I come from a family of fishermen. Not the sort of truly serious anglers who spend weeks scouting out the best trout streams to vacation near, but not the sort that go out one weekend a year with a worm on a bent pin, either. And as soon as I was deemed old enough to handle sharp objects safely, I was taught that there are different kinds of hooks, and which one you use depends on where you are fishing and what type of fish you are hoping to catch. You also learn that hooking the fish isn’t enough; you have to set the hook, or the fish is likely to get away before you can reel it in.
This applies as much to writing as to fishing. Depending on who you talk to, the “hook” is the first scene, first page, first paragraph, or first sentence of the story. I tend to vote for the slightly longer versions, but that may be a function of my inability to stop reading something, even the print on cereal boxes, until I get to some sort of finish (like the end of a page or paragraph). I cannot recall ever having read only the first sentence of a story and then skipping the rest of it.
So I am not going to talk about writing catchy first sentences. I’m talking about the rest of that first paragraph, page, and chapter.
The first thing you learn, if you fish, is that you need bait and/or a lure. A bare hook doesn’t catch many fish. In writing terms, this means that, very early in the story, you are dangling something interesting in front of the reader: an intriguing puzzle, an interesting character or situation, a problem in need of solution. It doesn’t have to be the problem, the one that’s the center of the story, but it usually needs to be something more interesting than “Darn, I have a headache and I’m out of aspirin.”

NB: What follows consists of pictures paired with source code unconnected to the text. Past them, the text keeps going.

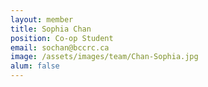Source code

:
 ```yaml
---
layout: member
title: Sophia Chan
position: Co-op Student
email: sochan@bccrc.ca
image: /assets/images/team/Chan-Sophia.jpg
alum: false
---
```


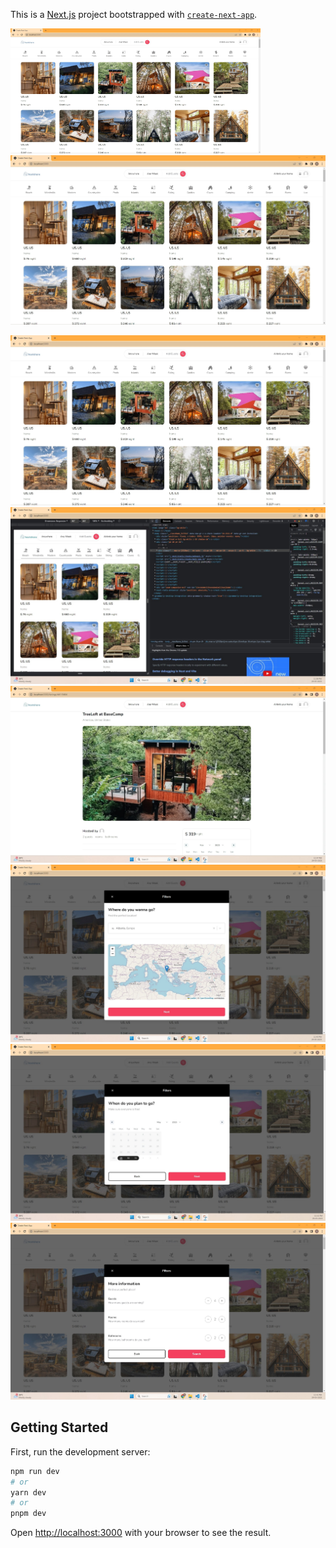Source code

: This is a [Next.js](https://nextjs.org/) project bootstrapped with [`create-next-app`](https://github.com/vercel/next.js/tree/canary/packages/create-next-app).

<img src="./screenshots/homepage.jpg" width=400 height=200 > ![](./screenshots/homepage.jpg)

![HomePage](/screenshots/homepage.jpg)
![HomePageResponsive](./screenshots/homepager.jpg)
![ListingPage](./screenshots/list.jpg)
![Search1](./screenshots/search.jpg)
![Search2](./screenshots/search1.jpg)
![Search3](./screenshots/search2.jpg)

## Getting Started

First, run the development server:

```bash
npm run dev
# or
yarn dev
# or
pnpm dev
```

Open [http://localhost:3000](http://localhost:3000) with your browser to see the result.

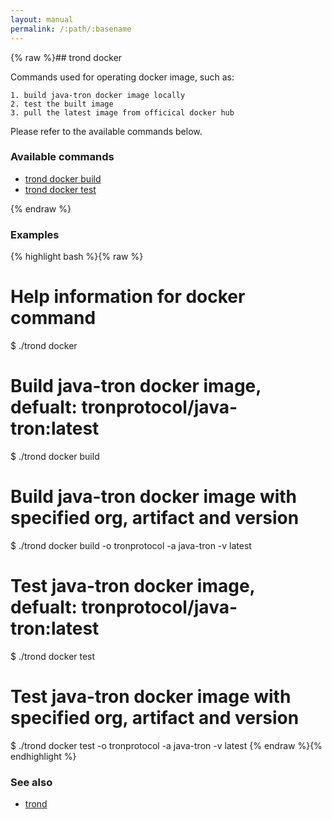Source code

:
 ```yaml
---
layout: manual
permalink: /:path/:basename
---
```


{% raw %}## trond docker

Commands used for operating docker image, such as:

	1. build java-tron docker image locally
	2. test the built image
	3. pull the latest image from officical docker hub

Please refer to the available commands below.


### Available commands

* [trond docker build](./trond_docker_build)
* [trond docker test](./trond_docker_test)


{% endraw %}
### Examples

{% highlight bash %}{% raw %}
# Help information for docker command
$ ./trond docker

# Build java-tron docker image, defualt: tronprotocol/java-tron:latest
$ ./trond docker build

# Build java-tron docker image with specified org, artifact and version
$ ./trond docker build -o tronprotocol -a java-tron -v latest

# Test java-tron docker image, defualt: tronprotocol/java-tron:latest
$ ./trond docker test

# Test java-tron docker image with specified org, artifact and version
$ ./trond docker test -o tronprotocol -a java-tron -v latest
{% endraw %}{% endhighlight %}

### See also

* [trond](./trond)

So when you’re looking at your first page, scene, and chapter, the things to ask are “What is the intriguingly unique thing about this place, these people, this situation?” and/or “What questions are raised that the reader is going to want answered?”
This is what makes opening with the hero in mid-fight, madly swinging his sword or shooting at someone, not such a great opening for most books, most of the time, despite all the advice to the contrary. The obvious questions this sort of scene raises are “Why is he fighting these people?” and “Will he survive?” – and readers who’ve read the back blurb and know he’s the hero are pretty sure the answer to the second one is “yes.” That leaves only the “Why” question, which can be intriguing if it’s handled right…but if the main character is so busy lopping off heads that he/she can’t think, it’s pretty tough to look at “why” until after the fight, which leaves the author with a relatively weak hook.
The mid-fight opening hook will work fine on the sort of reader who just wants to read about cool fighting stuff (assuming, of course, that the opening fight displays a bit of coolness). It works best, though, if the fight is unusual in some fairly obvious way, because this raises all sorts of additional questions to pull the reader in.
Opening a story with the librarian at the Mage’s Academy in a life-or-death fight with a set of books, for instance, is interesting to more people than the “standard” shoot-him-or-lop-hi-head-off fight because librarians are not usually people we think of as needing to fight to the death as part of their jobs, books are not usually the sort of opponents featured in this sort of scene, and libraries are not usually the sort of place where this kind of fight takes place. So the reader wants to know, on some level, “Is this a normal event for magical librarians, or is this unusual even here? How do you fight books? What set these books off?” and most importantly, “What else is interestingly different about this person and this place?”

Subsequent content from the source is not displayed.